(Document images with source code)
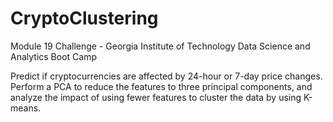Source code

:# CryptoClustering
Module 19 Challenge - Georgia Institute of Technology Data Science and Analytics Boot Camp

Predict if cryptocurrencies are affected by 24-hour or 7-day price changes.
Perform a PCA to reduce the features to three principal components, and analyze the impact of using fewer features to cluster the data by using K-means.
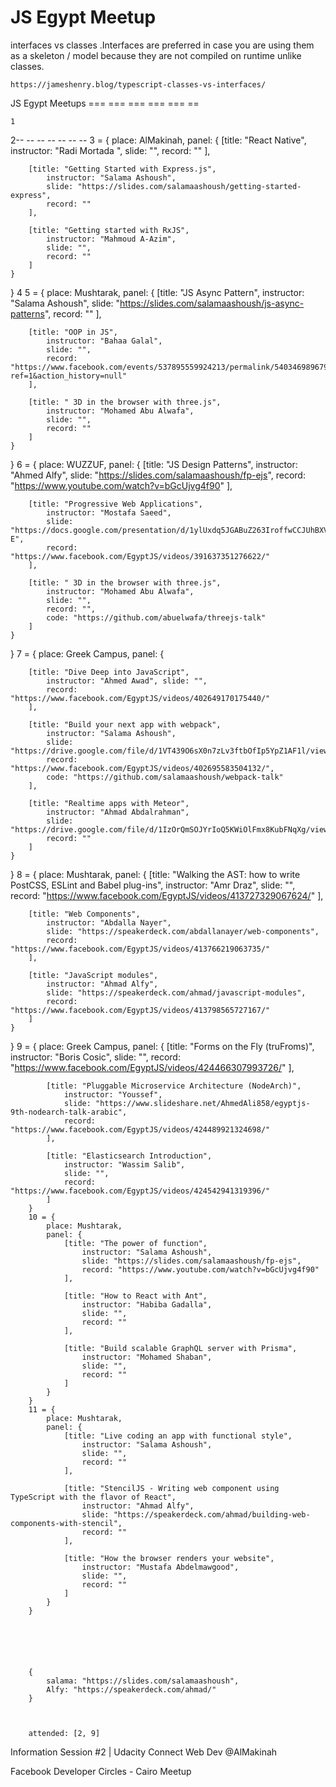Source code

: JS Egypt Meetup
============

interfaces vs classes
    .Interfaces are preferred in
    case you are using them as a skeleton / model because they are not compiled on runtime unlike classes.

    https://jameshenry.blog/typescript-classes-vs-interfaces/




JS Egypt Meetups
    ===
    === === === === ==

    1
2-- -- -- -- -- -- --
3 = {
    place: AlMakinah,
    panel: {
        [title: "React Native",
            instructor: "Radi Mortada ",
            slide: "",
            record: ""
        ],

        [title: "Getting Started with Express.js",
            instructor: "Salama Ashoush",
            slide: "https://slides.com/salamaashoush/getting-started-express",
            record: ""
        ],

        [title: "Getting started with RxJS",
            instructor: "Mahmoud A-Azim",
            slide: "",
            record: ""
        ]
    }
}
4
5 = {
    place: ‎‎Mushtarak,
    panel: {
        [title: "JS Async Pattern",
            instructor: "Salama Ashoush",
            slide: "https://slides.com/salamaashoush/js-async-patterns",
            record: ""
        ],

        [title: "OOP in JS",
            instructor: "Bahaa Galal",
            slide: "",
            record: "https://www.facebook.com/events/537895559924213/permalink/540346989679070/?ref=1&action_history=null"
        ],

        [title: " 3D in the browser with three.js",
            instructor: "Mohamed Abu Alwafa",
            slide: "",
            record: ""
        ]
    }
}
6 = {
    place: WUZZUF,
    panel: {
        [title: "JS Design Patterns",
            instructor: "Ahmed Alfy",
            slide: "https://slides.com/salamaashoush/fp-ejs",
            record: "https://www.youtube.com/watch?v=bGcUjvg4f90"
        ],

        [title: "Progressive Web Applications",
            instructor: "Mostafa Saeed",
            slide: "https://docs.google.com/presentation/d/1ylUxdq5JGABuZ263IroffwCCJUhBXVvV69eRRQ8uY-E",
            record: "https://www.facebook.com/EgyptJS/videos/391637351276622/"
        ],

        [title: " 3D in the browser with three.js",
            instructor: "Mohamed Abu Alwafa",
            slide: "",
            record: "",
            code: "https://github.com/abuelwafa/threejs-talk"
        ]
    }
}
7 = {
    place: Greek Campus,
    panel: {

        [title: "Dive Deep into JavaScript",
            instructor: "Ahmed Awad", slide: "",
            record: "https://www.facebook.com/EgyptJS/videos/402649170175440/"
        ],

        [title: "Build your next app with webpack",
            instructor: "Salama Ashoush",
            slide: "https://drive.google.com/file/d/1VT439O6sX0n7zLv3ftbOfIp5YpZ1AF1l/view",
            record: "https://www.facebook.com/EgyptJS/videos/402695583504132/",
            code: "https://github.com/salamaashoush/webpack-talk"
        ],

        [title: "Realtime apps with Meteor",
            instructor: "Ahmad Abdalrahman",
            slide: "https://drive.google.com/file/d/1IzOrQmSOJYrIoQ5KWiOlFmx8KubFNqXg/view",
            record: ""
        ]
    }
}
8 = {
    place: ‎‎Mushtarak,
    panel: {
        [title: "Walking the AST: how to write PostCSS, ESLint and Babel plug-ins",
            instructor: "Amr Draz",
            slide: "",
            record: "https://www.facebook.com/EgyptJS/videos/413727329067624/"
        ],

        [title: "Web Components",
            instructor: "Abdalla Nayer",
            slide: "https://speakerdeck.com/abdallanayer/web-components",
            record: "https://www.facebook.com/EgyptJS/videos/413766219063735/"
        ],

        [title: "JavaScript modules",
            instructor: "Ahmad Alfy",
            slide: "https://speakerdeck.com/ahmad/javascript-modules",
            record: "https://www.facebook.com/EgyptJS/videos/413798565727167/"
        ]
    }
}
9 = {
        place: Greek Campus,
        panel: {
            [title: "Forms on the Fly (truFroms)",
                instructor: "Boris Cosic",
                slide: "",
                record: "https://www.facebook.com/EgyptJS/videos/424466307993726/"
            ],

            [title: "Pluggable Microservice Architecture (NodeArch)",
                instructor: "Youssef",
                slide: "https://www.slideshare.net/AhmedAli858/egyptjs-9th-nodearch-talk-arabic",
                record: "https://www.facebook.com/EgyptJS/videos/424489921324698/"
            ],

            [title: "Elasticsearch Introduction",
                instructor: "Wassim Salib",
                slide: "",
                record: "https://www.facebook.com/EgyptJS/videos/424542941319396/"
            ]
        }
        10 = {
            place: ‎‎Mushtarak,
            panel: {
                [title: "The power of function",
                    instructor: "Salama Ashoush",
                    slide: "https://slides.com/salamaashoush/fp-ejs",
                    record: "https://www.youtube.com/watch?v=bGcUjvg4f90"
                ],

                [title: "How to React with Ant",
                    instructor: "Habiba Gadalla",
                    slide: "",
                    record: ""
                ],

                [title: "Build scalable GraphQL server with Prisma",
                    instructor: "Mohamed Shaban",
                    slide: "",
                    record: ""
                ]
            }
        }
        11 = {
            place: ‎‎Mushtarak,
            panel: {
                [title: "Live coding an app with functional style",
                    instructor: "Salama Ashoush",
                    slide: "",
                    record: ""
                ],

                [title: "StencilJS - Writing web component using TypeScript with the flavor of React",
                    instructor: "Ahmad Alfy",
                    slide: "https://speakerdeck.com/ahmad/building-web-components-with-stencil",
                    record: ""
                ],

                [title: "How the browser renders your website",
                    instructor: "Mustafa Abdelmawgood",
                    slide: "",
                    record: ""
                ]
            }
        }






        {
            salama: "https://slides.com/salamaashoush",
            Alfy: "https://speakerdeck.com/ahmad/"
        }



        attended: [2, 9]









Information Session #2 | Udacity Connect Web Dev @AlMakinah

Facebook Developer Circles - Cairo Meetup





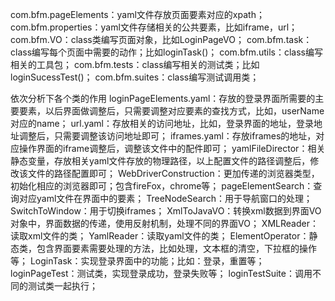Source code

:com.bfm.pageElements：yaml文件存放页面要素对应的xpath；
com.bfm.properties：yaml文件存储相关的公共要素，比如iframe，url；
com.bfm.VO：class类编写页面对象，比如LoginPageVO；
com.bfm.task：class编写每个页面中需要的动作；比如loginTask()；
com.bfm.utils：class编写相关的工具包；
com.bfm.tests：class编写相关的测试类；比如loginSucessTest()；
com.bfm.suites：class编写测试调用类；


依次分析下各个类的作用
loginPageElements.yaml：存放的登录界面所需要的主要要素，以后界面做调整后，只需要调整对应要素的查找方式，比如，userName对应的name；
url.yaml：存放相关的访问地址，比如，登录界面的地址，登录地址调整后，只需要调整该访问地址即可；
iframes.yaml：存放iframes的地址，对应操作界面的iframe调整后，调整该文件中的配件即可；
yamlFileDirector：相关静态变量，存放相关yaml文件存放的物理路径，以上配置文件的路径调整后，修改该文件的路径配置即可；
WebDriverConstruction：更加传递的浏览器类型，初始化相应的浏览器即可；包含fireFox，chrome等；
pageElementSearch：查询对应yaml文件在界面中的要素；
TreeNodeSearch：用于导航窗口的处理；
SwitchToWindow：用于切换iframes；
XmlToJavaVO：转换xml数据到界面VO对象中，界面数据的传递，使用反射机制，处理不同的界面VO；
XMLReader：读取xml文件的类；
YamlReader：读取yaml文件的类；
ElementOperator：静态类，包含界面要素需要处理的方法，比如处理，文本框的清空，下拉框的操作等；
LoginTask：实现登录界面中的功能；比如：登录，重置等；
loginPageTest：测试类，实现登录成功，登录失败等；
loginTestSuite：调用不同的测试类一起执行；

* Exercise: Output every line of the records above unchanged, and keep the pictures out.

* Task solution:
Source code

:# CryptoClustering
Module 19 Challenge - Georgia Institute of Technology Data Science and Analytics Boot Camp

Predict if cryptocurrencies are affected by 24-hour or 7-day price changes.
Perform a PCA to reduce the features to three principal components, and analyze the impact of using fewer features to cluster the data by using K-means.
Source code

: JS Egypt Meetup
============

interfaces vs classes
    .Interfaces are preferred in
    case you are using them as a skeleton / model because they are not compiled on runtime unlike classes.

    https://jameshenry.blog/typescript-classes-vs-interfaces/




JS Egypt Meetups
    ===
    === === === === ==

    1
2-- -- -- -- -- -- --
3 = {
    place: AlMakinah,
    panel: {
        [title: "React Native",
            instructor: "Radi Mortada ",
            slide: "",
            record: ""
        ],

        [title: "Getting Started with Express.js",
            instructor: "Salama Ashoush",
            slide: "https://slides.com/salamaashoush/getting-started-express",
            record: ""
        ],

        [title: "Getting started with RxJS",
            instructor: "Mahmoud A-Azim",
            slide: "",
            record: ""
        ]
    }
}
4
5 = {
    place: ‎‎Mushtarak,
    panel: {
        [title: "JS Async Pattern",
            instructor: "Salama Ashoush",
            slide: "https://slides.com/salamaashoush/js-async-patterns",
            record: ""
        ],

        [title: "OOP in JS",
            instructor: "Bahaa Galal",
            slide: "",
            record: "https://www.facebook.com/events/537895559924213/permalink/540346989679070/?ref=1&action_history=null"
        ],

        [title: " 3D in the browser with three.js",
            instructor: "Mohamed Abu Alwafa",
            slide: "",
            record: ""
        ]
    }
}
6 = {
    place: WUZZUF,
    panel: {
        [title: "JS Design Patterns",
            instructor: "Ahmed Alfy",
            slide: "https://slides.com/salamaashoush/fp-ejs",
            record: "https://www.youtube.com/watch?v=bGcUjvg4f90"
        ],

        [title: "Progressive Web Applications",
            instructor: "Mostafa Saeed",
            slide: "https://docs.google.com/presentation/d/1ylUxdq5JGABuZ263IroffwCCJUhBXVvV69eRRQ8uY-E",
            record: "https://www.facebook.com/EgyptJS/videos/391637351276622/"
        ],

        [title: " 3D in the browser with three.js",
            instructor: "Mohamed Abu Alwafa",
            slide: "",
            record: "",
            code: "https://github.com/abuelwafa/threejs-talk"
        ]
    }
}
7 = {
    place: Greek Campus,
    panel: {

        [title: "Dive Deep into JavaScript",
            instructor: "Ahmed Awad", slide: "",
            record: "https://www.facebook.com/EgyptJS/videos/402649170175440/"
        ],

        [title: "Build your next app with webpack",
            instructor: "Salama Ashoush",
            slide: "https://drive.google.com/file/d/1VT439O6sX0n7zLv3ftbOfIp5YpZ1AF1l/view",
            record: "https://www.facebook.com/EgyptJS/videos/402695583504132/",
            code: "https://github.com/salamaashoush/webpack-talk"
        ],

        [title: "Realtime apps with Meteor",
            instructor: "Ahmad Abdalrahman",
            slide: "https://drive.google.com/file/d/1IzOrQmSOJYrIoQ5KWiOlFmx8KubFNqXg/view",
            record: ""
        ]
    }
}
8 = {
    place: ‎‎Mushtarak,
    panel: {
        [title: "Walking the AST: how to write PostCSS, ESLint and Babel plug-ins",
            instructor: "Amr Draz",
            slide: "",
            record: "https://www.facebook.com/EgyptJS/videos/413727329067624/"
        ],

        [title: "Web Components",
            instructor: "Abdalla Nayer",
            slide: "https://speakerdeck.com/abdallanayer/web-components",
            record: "https://www.facebook.com/EgyptJS/videos/413766219063735/"
        ],

        [title: "JavaScript modules",
            instructor: "Ahmad Alfy",
            slide: "https://speakerdeck.com/ahmad/javascript-modules",
            record: "https://www.facebook.com/EgyptJS/videos/413798565727167/"
        ]
    }
}
9 = {
        place: Greek Campus,
        panel: {
            [title: "Forms on the Fly (truFroms)",
                instructor: "Boris Cosic",
                slide: "",
                record: "https://www.facebook.com/EgyptJS/videos/424466307993726/"
            ],

            [title: "Pluggable Microservice Architecture (NodeArch)",
                instructor: "Youssef",
                slide: "https://www.slideshare.net/AhmedAli858/egyptjs-9th-nodearch-talk-arabic",
                record: "https://www.facebook.com/EgyptJS/videos/424489921324698/"
            ],

            [title: "Elasticsearch Introduction",
                instructor: "Wassim Salib",
                slide: "",
                record: "https://www.facebook.com/EgyptJS/videos/424542941319396/"
            ]
        }
        10 = {
            place: ‎‎Mushtarak,
            panel: {
                [title: "The power of function",
                    instructor: "Salama Ashoush",
                    slide: "https://slides.com/salamaashoush/fp-ejs",
                    record: "https://www.youtube.com/watch?v=bGcUjvg4f90"
                ],

                [title: "How to React with Ant",
                    instructor: "Habiba Gadalla",
                    slide: "",
                    record: ""
                ],

                [title: "Build scalable GraphQL server with Prisma",
                    instructor: "Mohamed Shaban",
                    slide: "",
                    record: ""
                ]
            }
        }
        11 = {
            place: ‎‎Mushtarak,
            panel: {
                [title: "Live coding an app with functional style",
                    instructor: "Salama Ashoush",
                    slide: "",
                    record: ""
                ],

                [title: "StencilJS - Writing web component using TypeScript with the flavor of React",
                    instructor: "Ahmad Alfy",
                    slide: "https://speakerdeck.com/ahmad/building-web-components-with-stencil",
                    record: ""
                ],

                [title: "How the browser renders your website",
                    instructor: "Mustafa Abdelmawgood",
                    slide: "",
                    record: ""
                ]
            }
        }






        {
            salama: "https://slides.com/salamaashoush",
            Alfy: "https://speakerdeck.com/ahmad/"
        }



        attended: [2, 9]









Information Session #2 | Udacity Connect Web Dev @AlMakinah

Facebook Developer Circles - Cairo Meetup





Source code

:com.bfm.pageElements：yaml文件存放页面要素对应的xpath；
com.bfm.properties：yaml文件存储相关的公共要素，比如iframe，url；
com.bfm.VO：class类编写页面对象，比如LoginPageVO；
com.bfm.task：class编写每个页面中需要的动作；比如loginTask()；
com.bfm.utils：class编写相关的工具包；
com.bfm.tests：class编写相关的测试类；比如loginSucessTest()；
com.bfm.suites：class编写测试调用类；


依次分析下各个类的作用
loginPageElements.yaml：存放的登录界面所需要的主要要素，以后界面做调整后，只需要调整对应要素的查找方式，比如，userName对应的name；
url.yaml：存放相关的访问地址，比如，登录界面的地址，登录地址调整后，只需要调整该访问地址即可；
iframes.yaml：存放iframes的地址，对应操作界面的iframe调整后，调整该文件中的配件即可；
yamlFileDirector：相关静态变量，存放相关yaml文件存放的物理路径，以上配置文件的路径调整后，修改该文件的路径配置即可；
WebDriverConstruction：更加传递的浏览器类型，初始化相应的浏览器即可；包含fireFox，chrome等；
pageElementSearch：查询对应yaml文件在界面中的要素；
TreeNodeSearch：用于导航窗口的处理；
SwitchToWindow：用于切换iframes；
XmlToJavaVO：转换xml数据到界面VO对象中，界面数据的传递，使用反射机制，处理不同的界面VO；
XMLReader：读取xml文件的类；
YamlReader：读取yaml文件的类；
ElementOperator：静态类，包含界面要素需要处理的方法，比如处理，文本框的清空，下拉框的操作等；
LoginTask：实现登录界面中的功能；比如：登录，重置等；
loginPageTest：测试类，实现登录成功，登录失败等；
loginTestSuite：调用不同的测试类一起执行；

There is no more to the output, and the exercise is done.